# [What the task asks]
When you spot the word "using" in a line of the data below, copy that line.

# [Data extracts]
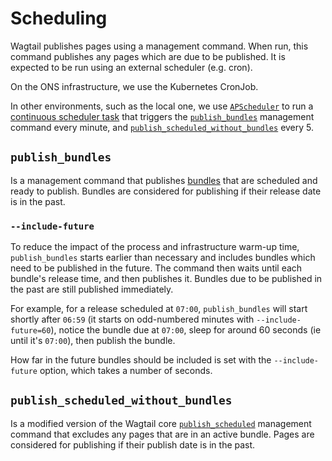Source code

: # Scheduling

Wagtail publishes pages using a management command. When run, this command publishes any pages which are due to be published.
It is expected to be run using an external scheduler (e.g. cron).

On the ONS infrastructure, we use the Kubernetes CronJob.

In other environments, such as the local one, we use [`APScheduler`](https://pypi.org/project/APScheduler/) to run a [continuous scheduler task](https://github.com/ONSdigital/dis-wagtail/blob/main/cms/core/management/commands/scheduler.py)
that triggers the [`publish_bundles`](https://github.com/ONSdigital/dis-wagtail/blob/main/cms/bundles/management/commands/publish_bundles.py) management command
every minute, and [`publish_scheduled_without_bundles`](https://github.com/ONSdigital/dis-wagtail/blob/main/cms/bundles/management/commands/publish_scheduled_without_bundles.py) every 5.

## `publish_bundles`

Is a management command that publishes [bundles](bundles.md) that are scheduled and ready to publish. Bundles are considered for publishing if their release date is in the past.

### `--include-future`

To reduce the impact of the process and infrastructure warm-up time, `publish_bundles` starts earlier than necessary and includes bundles which need to be published in the future. The command then waits until each bundle's release time, and then publishes it. Bundles due to be published in the past are still published immediately.

For example, for a release scheduled at `07:00`, `publish_bundles` will start shortly after `06:59` (it starts on odd-numbered minutes with `--include-future=60`), notice the bundle due at `07:00`, sleep for around 60 seconds (ie until it's `07:00`), then publish the bundle.

How far in the future bundles should be included is set with the `--include-future` option, which takes a number of seconds.

## `publish_scheduled_without_bundles`

Is a modified version of the Wagtail core [`publish_scheduled`](https://github.com/wagtail/wagtail/blob/main/wagtail/management/commands/publish_scheduled.py) management command that excludes any pages that are in an active bundle. Pages are considered for publishing if their publish date is in the past.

# [Result]
Wagtail publishes pages using a management command. When run, this command publishes any pages which are due to be published.
It is expected to be run using an external scheduler (e.g. cron).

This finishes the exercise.